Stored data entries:
________

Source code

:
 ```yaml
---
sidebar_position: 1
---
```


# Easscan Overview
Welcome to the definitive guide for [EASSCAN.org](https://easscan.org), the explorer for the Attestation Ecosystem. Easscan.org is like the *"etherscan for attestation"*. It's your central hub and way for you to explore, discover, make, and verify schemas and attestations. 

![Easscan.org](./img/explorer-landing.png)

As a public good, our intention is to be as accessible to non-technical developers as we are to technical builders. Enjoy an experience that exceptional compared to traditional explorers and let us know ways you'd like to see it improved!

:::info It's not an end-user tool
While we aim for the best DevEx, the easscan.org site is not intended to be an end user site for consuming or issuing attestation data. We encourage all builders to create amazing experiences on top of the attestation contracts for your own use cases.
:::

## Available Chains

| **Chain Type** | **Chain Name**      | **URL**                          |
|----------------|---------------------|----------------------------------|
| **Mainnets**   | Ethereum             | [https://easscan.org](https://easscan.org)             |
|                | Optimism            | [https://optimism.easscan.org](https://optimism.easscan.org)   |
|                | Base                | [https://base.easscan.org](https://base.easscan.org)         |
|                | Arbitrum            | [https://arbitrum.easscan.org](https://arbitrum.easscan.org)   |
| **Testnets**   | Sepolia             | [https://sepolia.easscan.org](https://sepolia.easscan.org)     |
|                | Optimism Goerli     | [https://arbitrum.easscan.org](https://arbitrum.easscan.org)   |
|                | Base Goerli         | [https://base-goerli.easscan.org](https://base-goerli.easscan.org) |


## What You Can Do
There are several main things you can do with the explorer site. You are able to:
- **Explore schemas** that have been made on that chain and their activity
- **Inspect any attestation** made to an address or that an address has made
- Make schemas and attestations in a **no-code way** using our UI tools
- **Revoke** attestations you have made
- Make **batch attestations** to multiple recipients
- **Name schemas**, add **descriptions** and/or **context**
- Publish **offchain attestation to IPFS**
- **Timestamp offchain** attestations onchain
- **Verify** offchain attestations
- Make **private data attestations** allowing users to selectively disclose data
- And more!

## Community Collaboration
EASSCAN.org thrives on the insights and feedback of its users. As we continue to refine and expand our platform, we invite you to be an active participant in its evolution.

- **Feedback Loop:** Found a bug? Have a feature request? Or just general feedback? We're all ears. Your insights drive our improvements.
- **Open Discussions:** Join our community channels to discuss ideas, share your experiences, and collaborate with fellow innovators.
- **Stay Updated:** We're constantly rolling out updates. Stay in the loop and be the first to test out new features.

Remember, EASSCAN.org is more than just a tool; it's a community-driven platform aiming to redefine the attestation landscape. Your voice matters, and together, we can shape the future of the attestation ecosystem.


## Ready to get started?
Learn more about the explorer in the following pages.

________

--- What the exercise asks ---
Transcribe each of the records verbatim.

--- Task output ---
Source code

:
 ```yaml
---
sidebar_position: 1
---
```


# Easscan Overview
Welcome to the definitive guide for [EASSCAN.org](https://easscan.org), the explorer for the Attestation Ecosystem. Easscan.org is like the *"etherscan for attestation"*. It's your central hub and way for you to explore, discover, make, and verify schemas and attestations. 

![Easscan.org](./img/explorer-landing.png)

As a public good, our intention is to be as accessible to non-technical developers as we are to technical builders. Enjoy an experience that exceptional compared to traditional explorers and let us know ways you'd like to see it improved!

:::info It's not an end-user tool
While we aim for the best DevEx, the easscan.org site is not intended to be an end user site for consuming or issuing attestation data. We encourage all builders to create amazing experiences on top of the attestation contracts for your own use cases.
:::

## Available Chains

| **Chain Type** | **Chain Name**      | **URL**                          |
|----------------|---------------------|----------------------------------|
| **Mainnets**   | Ethereum             | [https://easscan.org](https://easscan.org)             |
|                | Optimism            | [https://optimism.easscan.org](https://optimism.easscan.org)   |
|                | Base                | [https://base.easscan.org](https://base.easscan.org)         |
|                | Arbitrum            | [https://arbitrum.easscan.org](https://arbitrum.easscan.org)   |
| **Testnets**   | Sepolia             | [https://sepolia.easscan.org](https://sepolia.easscan.org)     |
|                | Optimism Goerli     | [https://arbitrum.easscan.org](https://arbitrum.easscan.org)   |
|                | Base Goerli         | [https://base-goerli.easscan.org](https://base-goerli.easscan.org) |


## What You Can Do
There are several main things you can do with the explorer site. You are able to:
- **Explore schemas** that have been made on that chain and their activity
- **Inspect any attestation** made to an address or that an address has made
- Make schemas and attestations in a **no-code way** using our UI tools
- **Revoke** attestations you have made
- Make **batch attestations** to multiple recipients
- **Name schemas**, add **descriptions** and/or **context**
- Publish **offchain attestation to IPFS**
- **Timestamp offchain** attestations onchain
- **Verify** offchain attestations
- Make **private data attestations** allowing users to selectively disclose data
- And more!

## Community Collaboration
EASSCAN.org thrives on the insights and feedback of its users. As we continue to refine and expand our platform, we invite you to be an active participant in its evolution.

- **Feedback Loop:** Found a bug? Have a feature request? Or just general feedback? We're all ears. Your insights drive our improvements.
- **Open Discussions:** Join our community channels to discuss ideas, share your experiences, and collaborate with fellow innovators.
- **Stay Updated:** We're constantly rolling out updates. Stay in the loop and be the first to test out new features.

Remember, EASSCAN.org is more than just a tool; it's a community-driven platform aiming to redefine the attestation landscape. Your voice matters, and together, we can shape the future of the attestation ecosystem.


## Ready to get started?
Learn more about the explorer in the following pages.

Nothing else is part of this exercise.